Probably there is not an absolute answer for the titular question and several variables and considerations should be taken into account. However, the following resources may be useful:
i have similar work for my first machine learning project,i tried to make a simple Movie recommendation system by following toby segaran's book called "programming collective intelligence"
here is my simple project,you can give it a try: https://github.com/mobassir94/Programming-Collective-Intelligence-Using-PYTHON/tree/master/recommendations
since it is hard to tell exactly which algorithm will do best in your data set without seeing and analyzing your data, so i will suggest you to try some algorithms and choose the one that works best for you.

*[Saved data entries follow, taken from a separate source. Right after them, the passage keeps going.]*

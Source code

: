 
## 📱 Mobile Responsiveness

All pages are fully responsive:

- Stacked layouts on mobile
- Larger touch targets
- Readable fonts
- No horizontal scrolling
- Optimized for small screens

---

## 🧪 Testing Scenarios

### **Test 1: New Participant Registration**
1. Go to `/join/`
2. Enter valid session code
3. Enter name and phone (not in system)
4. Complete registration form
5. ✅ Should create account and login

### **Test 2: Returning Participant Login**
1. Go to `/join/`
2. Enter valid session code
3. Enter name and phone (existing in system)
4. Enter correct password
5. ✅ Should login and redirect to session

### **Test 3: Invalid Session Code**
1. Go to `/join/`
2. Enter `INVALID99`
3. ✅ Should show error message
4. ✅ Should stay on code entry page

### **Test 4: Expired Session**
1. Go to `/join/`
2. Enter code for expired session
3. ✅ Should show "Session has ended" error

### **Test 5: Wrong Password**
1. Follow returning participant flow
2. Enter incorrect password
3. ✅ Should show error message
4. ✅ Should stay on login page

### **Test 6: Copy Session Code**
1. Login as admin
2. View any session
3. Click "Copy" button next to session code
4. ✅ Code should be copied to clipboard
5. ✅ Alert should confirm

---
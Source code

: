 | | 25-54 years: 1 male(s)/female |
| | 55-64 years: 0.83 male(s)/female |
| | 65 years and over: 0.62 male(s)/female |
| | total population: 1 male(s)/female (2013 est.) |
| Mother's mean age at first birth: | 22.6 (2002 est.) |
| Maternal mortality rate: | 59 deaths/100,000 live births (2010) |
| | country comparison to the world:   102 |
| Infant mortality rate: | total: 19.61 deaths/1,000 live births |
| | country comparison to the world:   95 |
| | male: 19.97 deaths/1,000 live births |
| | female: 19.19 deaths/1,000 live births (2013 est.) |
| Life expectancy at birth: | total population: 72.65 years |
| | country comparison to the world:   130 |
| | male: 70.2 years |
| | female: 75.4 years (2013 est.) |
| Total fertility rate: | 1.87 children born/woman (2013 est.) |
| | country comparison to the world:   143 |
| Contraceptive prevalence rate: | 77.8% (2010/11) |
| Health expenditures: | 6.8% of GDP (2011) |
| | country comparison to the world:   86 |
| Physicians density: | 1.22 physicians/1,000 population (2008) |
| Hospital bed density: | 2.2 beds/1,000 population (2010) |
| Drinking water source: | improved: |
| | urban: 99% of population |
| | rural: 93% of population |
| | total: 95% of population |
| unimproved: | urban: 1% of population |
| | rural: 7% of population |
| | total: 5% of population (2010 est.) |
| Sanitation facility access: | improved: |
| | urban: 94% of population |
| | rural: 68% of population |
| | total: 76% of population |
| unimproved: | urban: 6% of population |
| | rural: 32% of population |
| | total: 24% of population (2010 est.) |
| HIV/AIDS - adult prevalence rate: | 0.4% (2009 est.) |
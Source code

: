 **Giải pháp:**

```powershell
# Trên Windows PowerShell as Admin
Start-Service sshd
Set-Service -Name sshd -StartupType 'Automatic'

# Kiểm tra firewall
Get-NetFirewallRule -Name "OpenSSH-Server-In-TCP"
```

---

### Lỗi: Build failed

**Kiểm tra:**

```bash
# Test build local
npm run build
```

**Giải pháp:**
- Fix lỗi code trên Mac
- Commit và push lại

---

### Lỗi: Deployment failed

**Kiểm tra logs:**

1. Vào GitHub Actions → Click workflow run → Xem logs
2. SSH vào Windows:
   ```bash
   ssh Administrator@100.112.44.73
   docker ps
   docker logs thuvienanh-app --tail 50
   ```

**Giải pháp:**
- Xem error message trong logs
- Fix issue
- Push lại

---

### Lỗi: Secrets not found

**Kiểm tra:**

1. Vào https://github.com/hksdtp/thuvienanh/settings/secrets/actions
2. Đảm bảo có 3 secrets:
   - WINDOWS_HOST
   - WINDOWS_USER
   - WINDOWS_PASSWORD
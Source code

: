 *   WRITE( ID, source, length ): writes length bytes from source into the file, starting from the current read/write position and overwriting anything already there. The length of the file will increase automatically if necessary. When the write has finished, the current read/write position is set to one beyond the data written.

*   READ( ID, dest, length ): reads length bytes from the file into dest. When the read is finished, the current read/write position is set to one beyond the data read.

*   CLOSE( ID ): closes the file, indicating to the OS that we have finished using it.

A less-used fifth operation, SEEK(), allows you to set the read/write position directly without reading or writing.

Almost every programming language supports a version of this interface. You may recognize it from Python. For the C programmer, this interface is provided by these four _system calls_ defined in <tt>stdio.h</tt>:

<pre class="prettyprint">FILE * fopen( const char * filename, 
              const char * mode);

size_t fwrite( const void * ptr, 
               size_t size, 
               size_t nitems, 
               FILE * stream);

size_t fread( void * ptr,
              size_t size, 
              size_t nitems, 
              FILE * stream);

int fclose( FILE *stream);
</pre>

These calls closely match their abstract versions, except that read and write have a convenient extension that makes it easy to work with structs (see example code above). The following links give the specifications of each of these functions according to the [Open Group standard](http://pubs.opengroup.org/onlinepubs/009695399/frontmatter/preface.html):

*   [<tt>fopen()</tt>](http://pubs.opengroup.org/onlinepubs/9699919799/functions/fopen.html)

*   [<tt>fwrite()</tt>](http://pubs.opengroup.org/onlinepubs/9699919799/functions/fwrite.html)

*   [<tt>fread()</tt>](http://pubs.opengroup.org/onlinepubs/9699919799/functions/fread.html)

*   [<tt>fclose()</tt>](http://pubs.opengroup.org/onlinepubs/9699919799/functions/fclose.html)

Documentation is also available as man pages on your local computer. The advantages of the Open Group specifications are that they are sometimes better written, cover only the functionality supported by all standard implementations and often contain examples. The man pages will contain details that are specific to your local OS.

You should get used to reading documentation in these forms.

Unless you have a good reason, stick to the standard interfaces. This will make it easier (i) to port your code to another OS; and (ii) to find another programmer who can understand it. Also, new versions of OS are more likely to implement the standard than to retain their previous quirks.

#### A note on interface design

Actually recommender systems are based on euclidean distance and correlation measurements like pearson correlation r,
k-means clustering is a good choice to cluster different type of books,as you might know that recommendation systems are like "people who bought
this (say burger) also bought that (say sausage)",for this kind of problems association rule mining is best,so algorithms like apriori,eclat,fp-growth will probably do well in your data set,
but if your data set is huge then you may run out of computational power,to avoid such problems you can use pca,kernel pca or lda to reduce dimensions and extract features,you can also try powerful algorithms like xgboost and new algorithm called catboost for your dataset and see which one works best for your data set,thanks
my suggestion is to read the chapter about recommender systems in "Mining Massive Datasets" http://www.mmds.org/. There you can get the idea for which types of problems the two basic approaches are good for and that often you need an hybrid approach.
I am completely agree with Shashi Prakash Tripathi , it is difficult to say the X algorithm is the best algorithm, U shall build ur model , try many algorithms and based on ur dataset and ur goals of building the recommender system u will decide which is best for u. I suggest to start with collaborative-based approach bcz it is most common used recently.